D. – Può rappresentare, comunque, per come è costituito da studiosi islamici e rappresentanti di diverse comunità, anche arabe e curde, una chance in più dal punto di vista della diplomazia e del dialogo?

R. – A mio avviso può, nell’immediato, complicare ulteriormente la geografia delle opposizioni in Siria e la loro fruibilità da parte delle diplomazie. Tuttavia, l’aspetto forse più importante della formazione in Turchia di questo Consiglio islamico è di riaccreditare, rinforzare quelle correnti dei ribelli, che sì continuano ad opporsi al regime, ma contemporaneamente vogliono prendere le distanze dalle formazioni radicali jihadiste, che da un anno a questa parte hanno dimostrato di monopolizzare le attività militari di contrasto al regime. La questione è se il fronte delle opposizioni interne, regionali e internazionali, riuscirà a trovare un minimo comune denominatore accettabile da parte del regime per portare ad una soluzione politica ed evitare che il regime e l’esercito riescano a riconquistare tutto il Paese.

D. – Proprio per quanto riguarda il regime, sta continuando a pieno ritmo l’offensiva che dal confine con il Libano fino a Damasco sta portando l’esercito a riconquistare tutte le terre, che prima erano in mano ai ribelli. E’ un cammino inesorabile. E’ questo, dunque, il futuro della Siria?

R. – Questo è un percorso che l’esercito siriano ha iniziato più o meno da un anno e si è dimostrato non facile, gradualmente però si è dimostrato un successo. Loro sono convinti che nel giro di due o tre anni o anche, al massimo, di cinque anni potranno recuperare tutte le posizioni perdute. Dal punto di vista economico e finanziario sembra che abbiano tutte le risorse disponibili; dal punto di vista militare, gli aiuti estremamente generosi danno delle garanzie, per cui ragionano in tempi medio lunghi. Ragionare in questi termini, avendo a disposizione delle risorse, è un vantaggio che le formazioni dei ribelli, come anche le diplomazie occidentali, non hanno.

D. – Lei è di questo parere? Accadrà così?
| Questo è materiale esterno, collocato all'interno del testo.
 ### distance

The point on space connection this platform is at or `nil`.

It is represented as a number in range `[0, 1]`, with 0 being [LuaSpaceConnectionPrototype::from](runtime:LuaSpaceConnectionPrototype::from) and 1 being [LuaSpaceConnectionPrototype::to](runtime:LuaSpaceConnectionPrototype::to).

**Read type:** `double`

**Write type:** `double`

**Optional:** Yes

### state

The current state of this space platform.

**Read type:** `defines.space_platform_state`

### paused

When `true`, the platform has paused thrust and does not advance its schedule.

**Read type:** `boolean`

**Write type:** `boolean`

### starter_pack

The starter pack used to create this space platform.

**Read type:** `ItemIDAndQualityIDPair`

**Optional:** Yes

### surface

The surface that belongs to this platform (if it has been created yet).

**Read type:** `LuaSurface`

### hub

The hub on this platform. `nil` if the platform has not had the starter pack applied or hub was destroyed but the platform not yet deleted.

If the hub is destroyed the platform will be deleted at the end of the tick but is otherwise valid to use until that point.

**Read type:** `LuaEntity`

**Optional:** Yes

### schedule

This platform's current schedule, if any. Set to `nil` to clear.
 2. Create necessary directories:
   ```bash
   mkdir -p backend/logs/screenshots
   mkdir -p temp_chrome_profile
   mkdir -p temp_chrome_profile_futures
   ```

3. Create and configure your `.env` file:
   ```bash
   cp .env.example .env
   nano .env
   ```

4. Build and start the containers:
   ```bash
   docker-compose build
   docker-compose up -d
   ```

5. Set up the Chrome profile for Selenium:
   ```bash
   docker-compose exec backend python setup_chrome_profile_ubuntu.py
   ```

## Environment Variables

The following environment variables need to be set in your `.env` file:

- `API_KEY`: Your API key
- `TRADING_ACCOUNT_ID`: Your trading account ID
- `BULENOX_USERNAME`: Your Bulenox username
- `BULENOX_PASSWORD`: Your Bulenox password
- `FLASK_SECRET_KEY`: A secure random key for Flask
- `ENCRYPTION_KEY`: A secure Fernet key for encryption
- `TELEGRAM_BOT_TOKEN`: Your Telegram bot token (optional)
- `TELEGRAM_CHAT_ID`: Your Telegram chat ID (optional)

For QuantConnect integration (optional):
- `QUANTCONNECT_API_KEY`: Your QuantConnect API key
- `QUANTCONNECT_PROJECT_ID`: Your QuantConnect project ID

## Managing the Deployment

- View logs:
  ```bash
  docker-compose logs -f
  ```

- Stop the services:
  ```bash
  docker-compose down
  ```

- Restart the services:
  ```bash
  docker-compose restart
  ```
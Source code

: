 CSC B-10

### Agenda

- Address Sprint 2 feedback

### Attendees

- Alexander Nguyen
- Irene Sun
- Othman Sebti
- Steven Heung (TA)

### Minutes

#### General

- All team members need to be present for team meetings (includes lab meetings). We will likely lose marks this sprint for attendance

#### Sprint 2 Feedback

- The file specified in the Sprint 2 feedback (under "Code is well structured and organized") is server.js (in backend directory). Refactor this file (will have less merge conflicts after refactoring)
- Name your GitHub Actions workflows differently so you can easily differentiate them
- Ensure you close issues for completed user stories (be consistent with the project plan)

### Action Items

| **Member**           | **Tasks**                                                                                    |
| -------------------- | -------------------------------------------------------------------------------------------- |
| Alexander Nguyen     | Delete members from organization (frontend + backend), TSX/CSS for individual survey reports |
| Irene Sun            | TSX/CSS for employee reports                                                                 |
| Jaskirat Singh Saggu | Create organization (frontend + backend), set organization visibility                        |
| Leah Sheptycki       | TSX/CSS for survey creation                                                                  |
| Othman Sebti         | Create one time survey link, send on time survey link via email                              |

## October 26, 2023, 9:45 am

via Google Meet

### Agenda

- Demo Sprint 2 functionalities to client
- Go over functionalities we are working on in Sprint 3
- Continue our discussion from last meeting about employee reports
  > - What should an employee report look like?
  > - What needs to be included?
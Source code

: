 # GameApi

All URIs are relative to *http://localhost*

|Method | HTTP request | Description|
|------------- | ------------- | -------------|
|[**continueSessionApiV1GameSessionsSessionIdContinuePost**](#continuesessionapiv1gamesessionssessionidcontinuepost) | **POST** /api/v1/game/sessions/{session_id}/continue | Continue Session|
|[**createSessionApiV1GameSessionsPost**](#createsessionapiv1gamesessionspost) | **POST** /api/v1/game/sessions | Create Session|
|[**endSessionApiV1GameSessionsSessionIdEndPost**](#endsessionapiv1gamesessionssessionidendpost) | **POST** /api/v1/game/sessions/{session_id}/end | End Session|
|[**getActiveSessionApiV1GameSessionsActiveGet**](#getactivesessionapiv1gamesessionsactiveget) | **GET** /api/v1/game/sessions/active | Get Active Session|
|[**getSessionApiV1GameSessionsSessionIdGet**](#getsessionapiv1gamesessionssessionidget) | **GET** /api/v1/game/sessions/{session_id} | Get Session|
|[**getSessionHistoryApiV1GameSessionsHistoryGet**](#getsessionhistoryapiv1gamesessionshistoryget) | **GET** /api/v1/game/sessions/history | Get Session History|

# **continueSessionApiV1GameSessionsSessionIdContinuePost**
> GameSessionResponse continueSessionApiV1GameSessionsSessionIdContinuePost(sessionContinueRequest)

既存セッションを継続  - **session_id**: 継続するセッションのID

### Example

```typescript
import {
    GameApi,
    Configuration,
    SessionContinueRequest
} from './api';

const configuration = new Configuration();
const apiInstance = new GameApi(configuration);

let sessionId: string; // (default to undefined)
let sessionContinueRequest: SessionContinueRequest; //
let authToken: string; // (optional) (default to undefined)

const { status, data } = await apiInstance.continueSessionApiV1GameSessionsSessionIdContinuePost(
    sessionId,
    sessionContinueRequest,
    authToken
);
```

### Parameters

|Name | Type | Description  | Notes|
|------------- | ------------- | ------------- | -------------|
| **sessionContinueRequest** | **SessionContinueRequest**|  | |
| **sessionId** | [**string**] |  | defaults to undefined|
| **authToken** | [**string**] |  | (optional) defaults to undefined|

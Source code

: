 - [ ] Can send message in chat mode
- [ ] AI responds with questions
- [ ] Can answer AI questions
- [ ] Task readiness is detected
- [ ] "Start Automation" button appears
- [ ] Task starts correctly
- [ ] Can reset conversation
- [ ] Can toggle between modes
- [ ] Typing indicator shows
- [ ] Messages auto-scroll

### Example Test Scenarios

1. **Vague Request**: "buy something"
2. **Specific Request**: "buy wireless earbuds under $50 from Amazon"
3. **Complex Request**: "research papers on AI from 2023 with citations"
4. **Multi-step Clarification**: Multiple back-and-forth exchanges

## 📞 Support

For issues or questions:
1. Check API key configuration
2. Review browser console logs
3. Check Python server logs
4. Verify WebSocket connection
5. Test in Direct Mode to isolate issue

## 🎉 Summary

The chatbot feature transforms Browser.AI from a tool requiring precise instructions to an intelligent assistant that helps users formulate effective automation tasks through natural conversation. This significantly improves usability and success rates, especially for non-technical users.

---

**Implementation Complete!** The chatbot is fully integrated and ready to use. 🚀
R. – Sembra che questo sia lo scenario più plausibile al momento. Poi, bisogna vedere se accadranno eventi particolarmente rilevanti o drammatici, tra cui anche quelli in Ucraina, e quindi se questa contrapposizione tra Russia, Europa e Stati Uniti possa in qualche modo influenzare la crisi in Siria e anche cambiare l’equazione dei rapporti di forza.